Thread: parse mistake in ecpg connect string

parse mistake in ecpg connect string

From
"Wang, Shenhao"
Date:
Hi, hacker

I found in function ECPGconnect, the connect string in comment is written as:

/*------
 * new style:
 *    <tcp|unix>:postgresql://server[:port|:/unixsocket/path:]
 *    [/db-name][?options]
 *------
*/

But, the parse logical seems wrong, like:

tmp = strrchr(dbname + offset, ':');
tmp2 = strchr(tmp + 1, ':')

the value tmp2 will always be NULL, the unix-socket path will be ignored.

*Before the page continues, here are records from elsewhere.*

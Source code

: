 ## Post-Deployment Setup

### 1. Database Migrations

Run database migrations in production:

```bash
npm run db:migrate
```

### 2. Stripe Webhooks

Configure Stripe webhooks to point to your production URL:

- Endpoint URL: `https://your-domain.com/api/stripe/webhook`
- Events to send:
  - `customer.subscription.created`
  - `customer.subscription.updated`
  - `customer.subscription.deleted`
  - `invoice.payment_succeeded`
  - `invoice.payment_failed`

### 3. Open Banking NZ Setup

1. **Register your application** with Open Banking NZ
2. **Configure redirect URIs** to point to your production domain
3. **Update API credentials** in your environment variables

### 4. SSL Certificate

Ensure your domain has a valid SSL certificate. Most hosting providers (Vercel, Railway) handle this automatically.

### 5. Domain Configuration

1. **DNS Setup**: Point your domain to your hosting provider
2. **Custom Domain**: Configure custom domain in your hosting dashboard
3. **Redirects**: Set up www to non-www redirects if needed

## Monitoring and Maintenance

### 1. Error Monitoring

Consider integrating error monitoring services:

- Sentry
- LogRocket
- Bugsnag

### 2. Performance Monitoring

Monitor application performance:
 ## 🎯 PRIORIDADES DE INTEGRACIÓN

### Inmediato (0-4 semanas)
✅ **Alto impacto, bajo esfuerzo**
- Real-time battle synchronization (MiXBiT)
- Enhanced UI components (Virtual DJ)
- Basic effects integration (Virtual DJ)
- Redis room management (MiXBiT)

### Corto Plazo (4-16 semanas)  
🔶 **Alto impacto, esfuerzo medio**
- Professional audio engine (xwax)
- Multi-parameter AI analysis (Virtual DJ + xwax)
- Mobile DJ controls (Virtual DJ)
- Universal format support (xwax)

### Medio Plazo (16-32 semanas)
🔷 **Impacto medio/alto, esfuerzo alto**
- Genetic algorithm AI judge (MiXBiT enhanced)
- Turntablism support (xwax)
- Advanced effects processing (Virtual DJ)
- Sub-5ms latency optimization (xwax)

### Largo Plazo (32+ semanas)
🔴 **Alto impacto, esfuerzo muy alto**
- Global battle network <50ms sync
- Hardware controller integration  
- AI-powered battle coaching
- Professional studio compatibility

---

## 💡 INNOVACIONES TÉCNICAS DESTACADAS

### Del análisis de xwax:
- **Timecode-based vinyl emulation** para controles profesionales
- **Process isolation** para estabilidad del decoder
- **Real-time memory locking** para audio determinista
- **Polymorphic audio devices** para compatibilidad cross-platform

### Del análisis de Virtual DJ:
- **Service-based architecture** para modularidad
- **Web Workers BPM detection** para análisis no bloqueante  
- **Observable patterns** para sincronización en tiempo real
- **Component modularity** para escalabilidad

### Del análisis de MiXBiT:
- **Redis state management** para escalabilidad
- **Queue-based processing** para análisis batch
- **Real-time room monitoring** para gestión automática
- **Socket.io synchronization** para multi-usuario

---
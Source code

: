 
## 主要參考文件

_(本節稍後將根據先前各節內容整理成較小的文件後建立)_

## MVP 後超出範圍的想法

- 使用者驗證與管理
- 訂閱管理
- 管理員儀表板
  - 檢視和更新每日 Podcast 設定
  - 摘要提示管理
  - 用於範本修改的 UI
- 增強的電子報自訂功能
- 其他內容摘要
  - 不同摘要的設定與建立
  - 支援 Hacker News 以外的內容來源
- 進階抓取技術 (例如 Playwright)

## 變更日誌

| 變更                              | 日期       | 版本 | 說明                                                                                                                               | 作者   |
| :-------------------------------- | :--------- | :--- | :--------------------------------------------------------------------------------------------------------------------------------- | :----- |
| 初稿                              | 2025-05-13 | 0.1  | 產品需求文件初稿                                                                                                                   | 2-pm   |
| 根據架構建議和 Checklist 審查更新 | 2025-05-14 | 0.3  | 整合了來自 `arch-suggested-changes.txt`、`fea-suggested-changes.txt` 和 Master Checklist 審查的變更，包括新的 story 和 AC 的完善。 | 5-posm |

I have fixed this problem, the patch attached.
However, since this usage is not recorded in manual[1](maybe this is why this problem is not found for a long time), so
howabout delete this source directly instead? 
Thoughts?

This patch only fix the problem when using a character variable to store the connect string like:

EXEC SQL BEGIN DECLARE SECTION;
    char constr[] = "unix:postgresql://localhost:/tmp/a:?port=5435&dbname=postgres";
EXEC SQL END DECLARE SECTION;

If I write a source like:
EXEC SQL CONNECT TO unix:postgresql://localhost:/tmp/a:/postgres?port=5435
EXEC SQL CONNECT TO unix:postgresql://localhost/postgres?host=/tmp/a&port=5435
The program ecpg will report some error when parse .pgc file

I will try to fix this problem later, but it seems a little difficult to add some lex/bison file rules

[1] https://www.postgresql.org/docs/13/ecpg-connect.html#ECPG-CONNECTING

Best regards
Shenhao Wang



Attachment

Re: parse mistake in ecpg connect string

From
Kyotaro Horiguchi
Date:
At Thu, 4 Feb 2021 09:25:00 +0000, "Wang, Shenhao" <wangsh.fnst@cn.fujitsu.com> wrote in 
> Hi, hacker
> 
> I found in function ECPGconnect, the connect string in comment is written as:
> 
> /*------
>  * new style:
>  *    <tcp|unix>:postgresql://server[:port|:/unixsocket/path:]
>  *    [/db-name][?options]
>  *------
> */
> 
> But, the parse logical seems wrong, like:

Actually it looks like broken, but..
  
> [1] https://www.postgresql.org/docs/13/ecpg-connect.html#ECPG-CONNECTING

The comment and related code seem to be remnants of an ancient syntax
of hostname/socket-path style, which should have been cleaned up in
2000. I guess that the tcp: and unix: style target remains just for
backward compatibility, I'm not sure, though.  Nowadays you can do
that by using the "dbname[@hostname][:port]" style target.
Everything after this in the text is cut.